Personal information
- Born: June 26, 1969 Brooklyn, New York, U.S.
- Died: August 8, 2005 (aged 36) New York, New York, U.S.
- Listed height: 6 ft 4 in (1.93 m)
- Listed weight: 310 lb (141 kg)

Career information
- High school: James Madison (Brooklyn)
- College: New Haven
- NFL draft: 1991: 5th round, 137th overall pick
- Expansion draft: 1995: 2nd round, 4th overall pick

Career history
- San Francisco 49ers (1991–1994); Carolina Panthers (1995)*; Philadelphia Eagles (1995); New York Jets (1996); Philadelphia Eagles (1997)*; Memphis Maniax (2001);
- * Offseason or practice squad member only

Awards and highlights
- Super Bowl champion (XXIX);

Career NFL statistics
- Games played: 74
- Games started: 19
- Fumble recoveries: 2
- Stats at Pro Football Reference

= Harry Boatswain =

American football player (1969–2005)

Harry Kwane Boatswain (June 26, 1969 – August 8, 2005) was an American professional football player who played offensive tackle for five seasons for the San Francisco 49ers, Philadelphia Eagles, and New York Jets.

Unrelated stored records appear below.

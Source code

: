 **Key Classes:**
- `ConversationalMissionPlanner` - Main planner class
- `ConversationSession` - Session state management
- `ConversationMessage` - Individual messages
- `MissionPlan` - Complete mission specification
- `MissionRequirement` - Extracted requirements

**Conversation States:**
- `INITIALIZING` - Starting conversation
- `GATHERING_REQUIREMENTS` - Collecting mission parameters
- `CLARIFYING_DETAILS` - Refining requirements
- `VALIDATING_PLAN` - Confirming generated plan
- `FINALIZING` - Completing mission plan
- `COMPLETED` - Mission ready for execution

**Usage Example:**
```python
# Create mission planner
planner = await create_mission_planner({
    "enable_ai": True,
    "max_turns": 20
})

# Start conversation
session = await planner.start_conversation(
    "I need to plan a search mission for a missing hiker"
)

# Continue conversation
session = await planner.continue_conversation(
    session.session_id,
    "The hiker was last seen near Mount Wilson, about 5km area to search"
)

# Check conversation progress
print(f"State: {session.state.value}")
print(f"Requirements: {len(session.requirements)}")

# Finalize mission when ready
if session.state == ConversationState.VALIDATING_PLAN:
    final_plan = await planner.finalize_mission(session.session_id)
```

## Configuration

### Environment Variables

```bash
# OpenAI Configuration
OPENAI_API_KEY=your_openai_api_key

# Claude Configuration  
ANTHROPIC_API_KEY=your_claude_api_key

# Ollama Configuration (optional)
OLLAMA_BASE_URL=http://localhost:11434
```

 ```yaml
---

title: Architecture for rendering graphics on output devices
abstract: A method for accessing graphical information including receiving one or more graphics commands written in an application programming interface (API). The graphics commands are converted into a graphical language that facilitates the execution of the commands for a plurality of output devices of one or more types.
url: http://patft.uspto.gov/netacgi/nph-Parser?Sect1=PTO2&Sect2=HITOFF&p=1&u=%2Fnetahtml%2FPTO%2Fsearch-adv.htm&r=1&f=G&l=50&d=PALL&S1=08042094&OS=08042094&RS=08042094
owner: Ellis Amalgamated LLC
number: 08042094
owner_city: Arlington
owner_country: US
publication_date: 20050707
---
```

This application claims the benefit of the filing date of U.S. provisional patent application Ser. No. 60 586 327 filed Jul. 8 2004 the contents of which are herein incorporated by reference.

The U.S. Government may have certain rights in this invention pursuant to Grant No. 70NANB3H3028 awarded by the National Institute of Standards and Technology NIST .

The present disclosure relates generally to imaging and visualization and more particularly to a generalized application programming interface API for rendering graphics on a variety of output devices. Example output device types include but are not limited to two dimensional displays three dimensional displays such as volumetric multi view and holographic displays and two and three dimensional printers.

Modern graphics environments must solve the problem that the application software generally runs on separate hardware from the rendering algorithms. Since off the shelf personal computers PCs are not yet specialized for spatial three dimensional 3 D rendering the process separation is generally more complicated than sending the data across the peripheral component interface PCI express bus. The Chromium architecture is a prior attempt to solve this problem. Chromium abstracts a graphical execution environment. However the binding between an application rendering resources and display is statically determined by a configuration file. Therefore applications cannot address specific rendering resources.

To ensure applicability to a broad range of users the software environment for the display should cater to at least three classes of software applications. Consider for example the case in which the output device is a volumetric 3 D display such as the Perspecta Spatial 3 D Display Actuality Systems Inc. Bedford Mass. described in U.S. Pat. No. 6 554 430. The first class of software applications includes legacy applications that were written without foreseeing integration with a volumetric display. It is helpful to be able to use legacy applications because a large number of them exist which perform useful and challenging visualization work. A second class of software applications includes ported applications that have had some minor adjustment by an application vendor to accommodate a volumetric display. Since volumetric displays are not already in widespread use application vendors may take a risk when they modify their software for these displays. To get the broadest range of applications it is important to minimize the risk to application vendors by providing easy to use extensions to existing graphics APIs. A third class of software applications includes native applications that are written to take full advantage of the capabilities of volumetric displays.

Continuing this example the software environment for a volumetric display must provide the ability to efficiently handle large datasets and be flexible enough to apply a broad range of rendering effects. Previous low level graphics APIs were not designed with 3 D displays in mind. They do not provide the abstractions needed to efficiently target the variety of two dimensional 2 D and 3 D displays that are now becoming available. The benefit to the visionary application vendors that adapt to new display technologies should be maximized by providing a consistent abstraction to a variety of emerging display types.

He was selected by the 49ers in the fifth round of the 1991 NFL draft. Boatswain graduated from the University of New Haven with degrees in both marketing and business administration. He accompanied former football player Brian Pillman at the professional wrestling event, Big Ass Extreme Bash, in 1996. He died in 2005.